*** Information shown Section Begins ***

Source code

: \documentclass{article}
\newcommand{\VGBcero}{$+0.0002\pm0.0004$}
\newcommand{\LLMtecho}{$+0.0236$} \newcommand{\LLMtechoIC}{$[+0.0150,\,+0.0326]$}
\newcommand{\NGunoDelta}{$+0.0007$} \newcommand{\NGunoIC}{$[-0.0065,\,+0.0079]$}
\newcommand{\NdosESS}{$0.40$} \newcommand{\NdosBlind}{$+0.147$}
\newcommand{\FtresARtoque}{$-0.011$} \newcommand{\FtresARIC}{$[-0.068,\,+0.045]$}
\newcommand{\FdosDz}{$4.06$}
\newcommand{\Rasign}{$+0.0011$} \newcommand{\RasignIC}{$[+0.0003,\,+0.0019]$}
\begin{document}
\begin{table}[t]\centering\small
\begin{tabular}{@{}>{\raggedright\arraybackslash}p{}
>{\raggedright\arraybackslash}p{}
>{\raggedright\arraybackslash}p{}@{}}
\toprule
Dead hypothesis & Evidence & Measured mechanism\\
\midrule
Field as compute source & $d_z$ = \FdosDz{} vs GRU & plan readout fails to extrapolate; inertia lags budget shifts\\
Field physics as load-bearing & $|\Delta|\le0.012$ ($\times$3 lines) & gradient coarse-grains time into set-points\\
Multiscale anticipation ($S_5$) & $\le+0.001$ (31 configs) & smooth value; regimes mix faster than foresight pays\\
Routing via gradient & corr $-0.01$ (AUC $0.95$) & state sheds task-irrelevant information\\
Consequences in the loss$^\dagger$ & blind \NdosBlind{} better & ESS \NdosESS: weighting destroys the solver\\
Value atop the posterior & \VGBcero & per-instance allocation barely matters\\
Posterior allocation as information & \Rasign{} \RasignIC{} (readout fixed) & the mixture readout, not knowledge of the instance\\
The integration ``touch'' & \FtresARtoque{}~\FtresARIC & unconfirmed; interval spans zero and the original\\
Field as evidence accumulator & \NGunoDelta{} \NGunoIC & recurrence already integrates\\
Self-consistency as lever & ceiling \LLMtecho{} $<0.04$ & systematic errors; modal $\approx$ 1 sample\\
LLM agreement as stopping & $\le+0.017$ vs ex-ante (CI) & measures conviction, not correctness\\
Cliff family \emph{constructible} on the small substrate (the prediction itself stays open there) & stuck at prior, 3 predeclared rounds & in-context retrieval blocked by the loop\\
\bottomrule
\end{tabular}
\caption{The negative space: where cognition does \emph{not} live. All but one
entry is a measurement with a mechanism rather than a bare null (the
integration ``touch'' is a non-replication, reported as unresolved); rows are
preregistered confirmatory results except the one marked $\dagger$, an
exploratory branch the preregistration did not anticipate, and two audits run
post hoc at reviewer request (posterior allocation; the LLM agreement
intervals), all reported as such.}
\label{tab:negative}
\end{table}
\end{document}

*** Information shown Section Ends ***

- Exercise description
Every single entry above has to be copied exactly.

- Expected answer
Source code

: \documentclass{article}
\newcommand{\VGBcero}{$+0.0002\pm0.0004$}
\newcommand{\LLMtecho}{$+0.0236$} \newcommand{\LLMtechoIC}{$[+0.0150,\,+0.0326]$}
\newcommand{\NGunoDelta}{$+0.0007$} \newcommand{\NGunoIC}{$[-0.0065,\,+0.0079]$}
\newcommand{\NdosESS}{$0.40$} \newcommand{\NdosBlind}{$+0.147$}
\newcommand{\FtresARtoque}{$-0.011$} \newcommand{\FtresARIC}{$[-0.068,\,+0.045]$}
\newcommand{\FdosDz}{$4.06$}
\newcommand{\Rasign}{$+0.0011$} \newcommand{\RasignIC}{$[+0.0003,\,+0.0019]$}
\begin{document}
\begin{table}[t]\centering\small
\begin{tabular}{@{}>{\raggedright\arraybackslash}p{}
>{\raggedright\arraybackslash}p{}
>{\raggedright\arraybackslash}p{}@{}}
\toprule
Dead hypothesis & Evidence & Measured mechanism\\
\midrule
Field as compute source & $d_z$ = \FdosDz{} vs GRU & plan readout fails to extrapolate; inertia lags budget shifts\\
Field physics as load-bearing & $|\Delta|\le0.012$ ($\times$3 lines) & gradient coarse-grains time into set-points\\
Multiscale anticipation ($S_5$) & $\le+0.001$ (31 configs) & smooth value; regimes mix faster than foresight pays\\
Routing via gradient & corr $-0.01$ (AUC $0.95$) & state sheds task-irrelevant information\\
Consequences in the loss$^\dagger$ & blind \NdosBlind{} better & ESS \NdosESS: weighting destroys the solver\\
Value atop the posterior & \VGBcero & per-instance allocation barely matters\\
Posterior allocation as information & \Rasign{} \RasignIC{} (readout fixed) & the mixture readout, not knowledge of the instance\\
The integration ``touch'' & \FtresARtoque{}~\FtresARIC & unconfirmed; interval spans zero and the original\\
Field as evidence accumulator & \NGunoDelta{} \NGunoIC & recurrence already integrates\\
Self-consistency as lever & ceiling \LLMtecho{} $<0.04$ & systematic errors; modal $\approx$ 1 sample\\
LLM agreement as stopping & $\le+0.017$ vs ex-ante (CI) & measures conviction, not correctness\\
Cliff family \emph{constructible} on the small substrate (the prediction itself stays open there) & stuck at prior, 3 predeclared rounds & in-context retrieval blocked by the loop\\
\bottomrule
\end{tabular}
\caption{The negative space: where cognition does \emph{not} live. All but one
entry is a measurement with a mechanism rather than a bare null (the
integration ``touch'' is a non-replication, reported as unresolved); rows are
preregistered confirmatory results except the one marked $\dagger$, an
exploratory branch the preregistration did not anticipate, and two audits run
post hoc at reviewer request (posterior allocation; the LLM agreement
intervals), all reported as such.}
\label{tab:negative}
\end{table}
\end{document}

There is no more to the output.